'''

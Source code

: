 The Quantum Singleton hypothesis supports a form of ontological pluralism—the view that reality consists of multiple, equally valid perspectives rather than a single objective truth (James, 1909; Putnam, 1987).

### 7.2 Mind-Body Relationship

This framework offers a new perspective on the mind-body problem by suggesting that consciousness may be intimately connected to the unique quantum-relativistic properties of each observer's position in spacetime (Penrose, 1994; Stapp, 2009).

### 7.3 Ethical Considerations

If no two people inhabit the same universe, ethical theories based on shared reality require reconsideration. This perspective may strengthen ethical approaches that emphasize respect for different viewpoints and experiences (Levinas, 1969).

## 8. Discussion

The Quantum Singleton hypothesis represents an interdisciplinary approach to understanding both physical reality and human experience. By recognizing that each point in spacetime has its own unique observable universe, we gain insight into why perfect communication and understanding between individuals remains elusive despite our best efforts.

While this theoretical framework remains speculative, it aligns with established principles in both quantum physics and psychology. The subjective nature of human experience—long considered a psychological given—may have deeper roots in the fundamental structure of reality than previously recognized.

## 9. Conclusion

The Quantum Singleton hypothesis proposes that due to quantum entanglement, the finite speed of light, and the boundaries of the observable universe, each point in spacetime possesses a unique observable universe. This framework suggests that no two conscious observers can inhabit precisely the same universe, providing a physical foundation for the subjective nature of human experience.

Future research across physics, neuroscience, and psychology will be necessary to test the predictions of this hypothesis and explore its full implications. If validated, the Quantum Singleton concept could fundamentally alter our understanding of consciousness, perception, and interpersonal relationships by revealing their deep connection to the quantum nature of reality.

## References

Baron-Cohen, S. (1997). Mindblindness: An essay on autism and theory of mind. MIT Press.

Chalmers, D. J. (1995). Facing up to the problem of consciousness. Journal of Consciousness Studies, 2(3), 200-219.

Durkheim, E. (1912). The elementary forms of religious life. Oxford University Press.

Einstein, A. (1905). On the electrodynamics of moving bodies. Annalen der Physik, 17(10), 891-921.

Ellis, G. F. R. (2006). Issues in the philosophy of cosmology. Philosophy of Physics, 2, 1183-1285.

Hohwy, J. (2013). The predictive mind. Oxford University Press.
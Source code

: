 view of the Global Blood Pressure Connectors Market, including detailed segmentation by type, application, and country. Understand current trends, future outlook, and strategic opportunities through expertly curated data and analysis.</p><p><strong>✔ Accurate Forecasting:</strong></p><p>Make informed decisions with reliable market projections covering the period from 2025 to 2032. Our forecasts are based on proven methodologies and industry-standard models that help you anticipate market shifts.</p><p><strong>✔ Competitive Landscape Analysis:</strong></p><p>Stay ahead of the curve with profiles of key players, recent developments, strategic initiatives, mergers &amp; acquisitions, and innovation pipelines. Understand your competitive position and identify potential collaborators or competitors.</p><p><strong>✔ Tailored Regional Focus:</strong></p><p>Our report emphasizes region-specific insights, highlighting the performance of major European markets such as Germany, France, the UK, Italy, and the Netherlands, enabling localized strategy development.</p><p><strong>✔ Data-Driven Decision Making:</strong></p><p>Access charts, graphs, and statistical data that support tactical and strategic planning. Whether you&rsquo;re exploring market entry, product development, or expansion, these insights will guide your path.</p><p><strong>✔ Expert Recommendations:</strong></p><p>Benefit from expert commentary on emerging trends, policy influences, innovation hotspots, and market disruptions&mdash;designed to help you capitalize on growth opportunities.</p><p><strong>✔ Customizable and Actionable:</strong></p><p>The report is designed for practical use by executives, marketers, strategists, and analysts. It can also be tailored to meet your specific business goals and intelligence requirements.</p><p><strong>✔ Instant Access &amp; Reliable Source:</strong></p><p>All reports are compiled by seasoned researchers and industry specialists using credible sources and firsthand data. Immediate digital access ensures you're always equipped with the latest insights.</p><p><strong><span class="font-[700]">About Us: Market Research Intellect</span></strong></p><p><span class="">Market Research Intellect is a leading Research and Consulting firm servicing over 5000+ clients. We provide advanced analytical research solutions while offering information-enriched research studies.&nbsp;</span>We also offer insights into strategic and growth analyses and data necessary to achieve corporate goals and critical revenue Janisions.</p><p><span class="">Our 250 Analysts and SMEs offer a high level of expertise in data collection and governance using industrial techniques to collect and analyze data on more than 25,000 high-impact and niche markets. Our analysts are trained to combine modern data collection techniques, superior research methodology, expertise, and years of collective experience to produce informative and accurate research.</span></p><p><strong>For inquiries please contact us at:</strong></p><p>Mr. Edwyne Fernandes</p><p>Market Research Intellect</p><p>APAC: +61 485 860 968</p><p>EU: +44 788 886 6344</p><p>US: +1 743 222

'''

Each line of the listing that includes the word "observable" should be copied out.

**Result below:**
The Quantum Singleton hypothesis represents an interdisciplinary approach to understanding both physical reality and human experience. By recognizing that each point in spacetime has its own unique observable universe, we gain insight into why perfect communication and understanding between individuals remains elusive despite our best efforts.
The Quantum Singleton hypothesis proposes that due to quantum entanglement, the finite speed of light, and the boundaries of the observable universe, each point in spacetime possesses a unique observable universe. This framework suggests that no two conscious observers can inhabit precisely the same universe, providing a physical foundation for the subjective nature of human experience.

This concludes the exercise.